Movie Review: Wall·E
Title:Wall·E (2008)
Rating:7/10

We traveled as a family downtown this afternoon to catch the 4:45pm showing of Wall·E at the magnificent Seattle Cinerama. The kids have been looking forward to seeing the movie for a few months (I downloaded the Wall·E trailers off the PlayStation Store as soon as they were posted and the kids have been watching them ever since... imitating the robot's unique pronunciation of his own name).

The movie is very good, not Pixar's best (The Incredibles still tops my Pixar list), but far better than last year's Ratatouille (which I just noticed I never bothered to even provide a review for... and I'm usually very thorough about such things). For comparison, this might help:

    The Incredibles... 9.01/10
    Monsters Inc...... 9/10
    Toy Story......... 8/10
    Toy Story 2....... 8/10
    Wall·E............ 7/10
    Cars.............. 6/10
    Finding Nemo...... 6/10
    Ratatouille....... 5/10
    A Bug's Life...... 5/10

Wall·E is a robot, the sole inhabitant remaining on a future planet Earth. Earth has been abandoned because of its filthy state and a legion of Wall·E trash compacting robots were left behind to clean up the joint. Only one Wall·E robot remains operational. Wall·E is joined by a visiting robot "EVE" who is investigating Earth's re-inhabitability. Wall·E is instantly smitten and stows away on EVE's spaceship back to the "Axiom", a space-bound cruise ship where the remainder of the human race now lives.
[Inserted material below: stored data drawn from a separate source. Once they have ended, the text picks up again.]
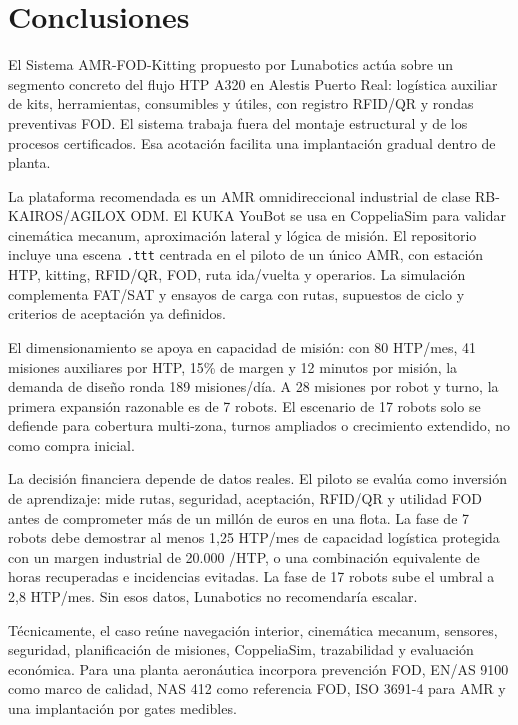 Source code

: \chapter{Conclusiones}

El Sistema AMR-FOD-Kitting propuesto por Lunabotics actúa sobre un segmento concreto del flujo HTP A320 en Alestis Puerto Real: logística auxiliar de kits, herramientas, consumibles y útiles, con registro RFID/QR y rondas preventivas FOD. El sistema trabaja fuera del montaje estructural y de los procesos certificados. Esa acotación facilita una implantación gradual dentro de planta.

La plataforma recomendada es un AMR omnidireccional industrial de clase RB-KAIROS/AGILOX ODM. El KUKA YouBot se usa en CoppeliaSim para validar cinemática mecanum, aproximación lateral y lógica de misión. El repositorio incluye una escena \texttt{.ttt} centrada en el piloto de un único AMR, con estación HTP, kitting, RFID/QR, FOD, ruta ida/vuelta y operarios. La simulación complementa FAT/SAT y ensayos de carga con rutas, supuestos de ciclo y criterios de aceptación ya definidos.

El dimensionamiento se apoya en capacidad de misión: con 80 HTP/mes, 41 misiones auxiliares por HTP, 15\% de margen y 12 minutos por misión, la demanda de diseño ronda 189 misiones/día. A 28 misiones por robot y turno, la primera expansión razonable es de 7 robots. El escenario de 17 robots solo se defiende para cobertura multi-zona, turnos ampliados o crecimiento extendido, no como compra inicial.

La decisión financiera depende de datos reales. El piloto se evalúa como inversión de aprendizaje: mide rutas, seguridad, aceptación, RFID/QR y utilidad FOD antes de comprometer más de un millón de euros en una flota. La fase de 7 robots debe demostrar al menos 1,25 HTP/mes de capacidad logística protegida con un margen industrial de 20.000 \texteuro{}/HTP, o una combinación equivalente de horas recuperadas e incidencias evitadas. La fase de 17 robots sube el umbral a 2,8 HTP/mes. Sin esos datos, Lunabotics no recomendaría escalar.

Técnicamente, el caso reúne navegación interior, cinemática mecanum, sensores, seguridad, planificación de misiones, CoppeliaSim, trazabilidad y evaluación económica. Para una planta aeronáutica incorpora prevención FOD, EN/AS 9100 como marco de calidad, NAS 412 como referencia FOD, ISO 3691-4 para AMR y una implantación por gates medibles.
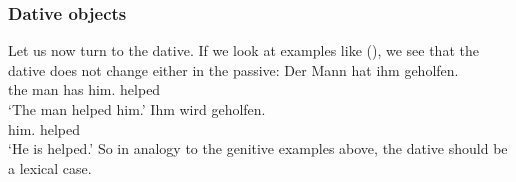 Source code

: \subsubsection{Dative objects}
\label{sec-dative-objects-tructurl-lexical}

Let us now turn to the dative. If we look at examples like (), we see that the dative does not
change either in the passive:
\eal
\ex 
\gll Der Mann hat ihm geholfen.\\
     the\NOM{} man  has him.\DAT{} helped\\
\glt `The man helped him.'
\ex 
\gll Ihm        wird geholfen.\\
     him.\DAT{} \AUX{} helped\\
\glt `He is helped.'
\zl
So in analogy to the genitive examples above, the dative should be a lexical case.

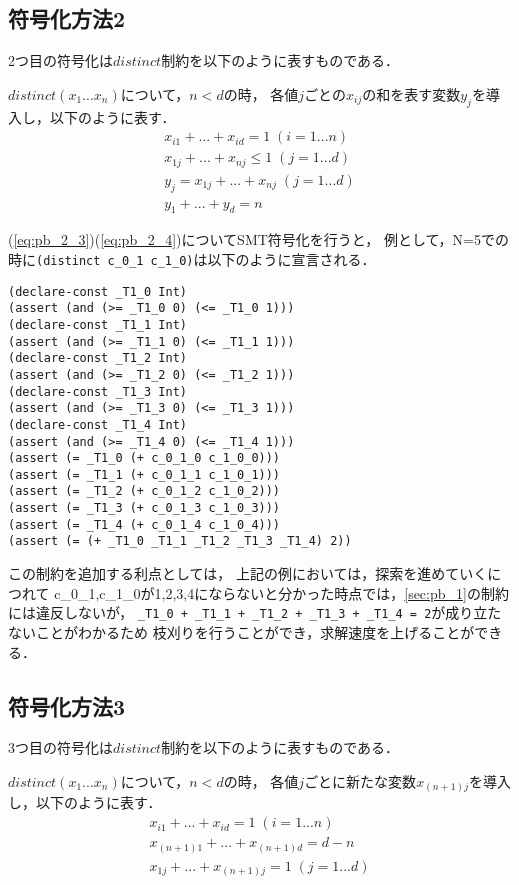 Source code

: \subsection{符号化方法2}
2つ目の符号化は$distinct$制約を以下のように表すものである．

$distinct(x_1 ... x_n)$について，$n < d$の時，
各値$j$ごとの$x_{ij}$の和を表す変数$y_j$を導入し，以下のように表す．
\begin{eqnarray}
    x_{i1} + ... + x_{id}=1 \; (i=1 ... n) \label{eq:pb_2_1}\\
    x_{1j} + ... + x_{nj}\leq1 \; (j=1 ... d) \label{eq:pb_2_2}\\
    y_j = x_{1j} + ... + x_{nj} \; (j=1 ... d) \label{eq:pb_2_3}\\
    y_1 + ... + y_d =n \label{eq:pb_2_4}
\end{eqnarray}

(\ref{eq:pb_2_3})(\ref{eq:pb_2_4})についてSMT符号化を行うと，
例として，N=5での時に\verb|(distinct c_0_1 c_1_0)|は以下のように宣言される．

\begin{verbatim}
(declare-const _T1_0 Int)
(assert (and (>= _T1_0 0) (<= _T1_0 1)))
(declare-const _T1_1 Int)
(assert (and (>= _T1_1 0) (<= _T1_1 1)))
(declare-const _T1_2 Int)
(assert (and (>= _T1_2 0) (<= _T1_2 1)))
(declare-const _T1_3 Int)
(assert (and (>= _T1_3 0) (<= _T1_3 1)))
(declare-const _T1_4 Int)
(assert (and (>= _T1_4 0) (<= _T1_4 1)))
(assert (= _T1_0 (+ c_0_1_0 c_1_0_0)))
(assert (= _T1_1 (+ c_0_1_1 c_1_0_1)))
(assert (= _T1_2 (+ c_0_1_2 c_1_0_2)))
(assert (= _T1_3 (+ c_0_1_3 c_1_0_3)))
(assert (= _T1_4 (+ c_0_1_4 c_1_0_4)))
(assert (= (+ _T1_0 _T1_1 _T1_2 _T1_3 _T1_4) 2))
\end{verbatim}

この制約を追加する利点としては，
上記の例においては，探索を進めていくにつれて
c\_0\_1,c\_1\_0が1,2,3,4にならないと分かった時点では，\ref{sec:pb_1}の制約には違反しないが，
\verb|_T1_0 + _T1_1 + _T1_2 + _T1_3 + _T1_4 = 2|が成り立たないことがわかるため
枝刈りを行うことができ，求解速度を上げることができる．

\subsection{符号化方法3}
3つ目の符号化は$distinct$制約を以下のように表すものである．

$distinct(x_1 ... x_n)$について，$n < d$の時，
各値$j$ごとに新たな変数$x_{(n+1)j}$を導入し，以下のように表す．
\begin{eqnarray}
    x_{i1} + ... + x_{id}=1 \; (i=1 ... n) \label{eq:pb_3_1}\\
    x_{(n+1)1} + ... + x_{(n+1)d}=d-n \label{eq:pb_3_2}\\
    x_{1j} + ... + x_{(n+1)j}=1 \; (j=1 ... d) \label{eq:pb_3_3}\\
\end{eqnarray}

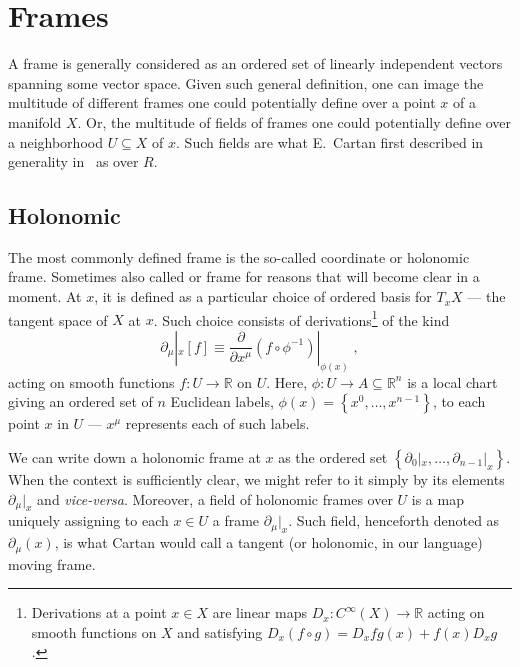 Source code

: \documentclass[../../main.tex]{subfiles}
\begin{document}
\section{Frames}\label{sec:holonomic_and_non-holonomic_frames}

A frame is generally considered as an ordered set of linearly independent vectors spanning some vector space. Given such general definition, one can image the multitude of different frames one could potentially define over a point $x$ of a manifold $X$. Or, the multitude of fields of frames one could potentially define over a neighborhood $U\subseteq X$ of $x$. Such fields are what E.~Cartan first described in generality in~\cite{weyl1938} as  over $R$.

\subsection{Holonomic}\label{ssec:holonomic}

The most commonly defined frame is the so-called coordinate or holonomic frame. Sometimes also called  or  frame for reasons that will become clear in a moment. At $x$, it is defined as a particular choice of ordered basis for $T_x X$ --- the tangent space of $X$ at $x$. Such choice consists of derivations\footnote{Derivations at a point $x\in X$ are linear maps $D_x:C^{\infty}\left(X\right)\rightarrow \mathbb{R}$ acting on smooth functions on $X$ and satisfying $D_x \left(f\circ g\right)=D_x f g(x) + f(x)D_x g$.} of the kind
\begin{equation}
  \label{eq:holonomic-basis}
  \partial_\mu|_x \left[f\right] \equiv \frac{\partial}{\partial x^\mu} \left(f\circ\phi^{-1}\right)|_{\phi(x)}\;,
\end{equation}
acting on smooth functions $f: U \rightarrow \mathbb{R}$ on $U$. Here, $ \phi: U \rightarrow A \subseteq \mathbb{R}^n $ is a local chart giving an ordered set of $n$ Euclidean labels, $\phi(x)=\left\{x^0,\ldots,x^{n-1}\right\}$, to each point $x$ in $U$ --- $x^\mu$ represents each of such labels.

We can  write down a holonomic frame at $x$ as the ordered set $\left\{\partial_0|_x, \ldots, \partial_{n-1}|_x\right\}$. When the context is sufficiently clear, we might refer to it simply by its elements $\partial_\mu|_x$ and \textit{vice-versa}. Moreover, a field of holonomic frames over $ U $ is a map uniquely assigning to each $ x \in U $ a frame $ \partial_\mu|_x $. Such field, henceforth denoted as $\partial_\mu \left(x\right)$, is what Cartan would call a tangent (or holonomic, in our language) moving frame.
\end{document}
At the center of the movie is a plant seedling that Wall·E finds during his trash cleanup duties on Earth and then gives to EVE as a token of his affection.

There isn't much to the plot and very little dialog to speak of (pun intended). Yet, Wall·E accomplishes quite a bit with very little. The character Wall·E has an "ET"-like charm that endears himself to the audience. The interaction and playfulness between Wall·E and EVE is quite touching at times. When the movie is developing the relationship between the two robots, the film works very well. The "human" characters and plot didn't work as well and although the two plot lines were necessarily symbiotic (to advance each other), they didn't enmesh particularly well. In other words, Wall·E feels like two movies... one that was really good (the robot love story), and one that was just so-so (the humans returning to Earth).

Summary: Worth the dollars to see it on the big screen.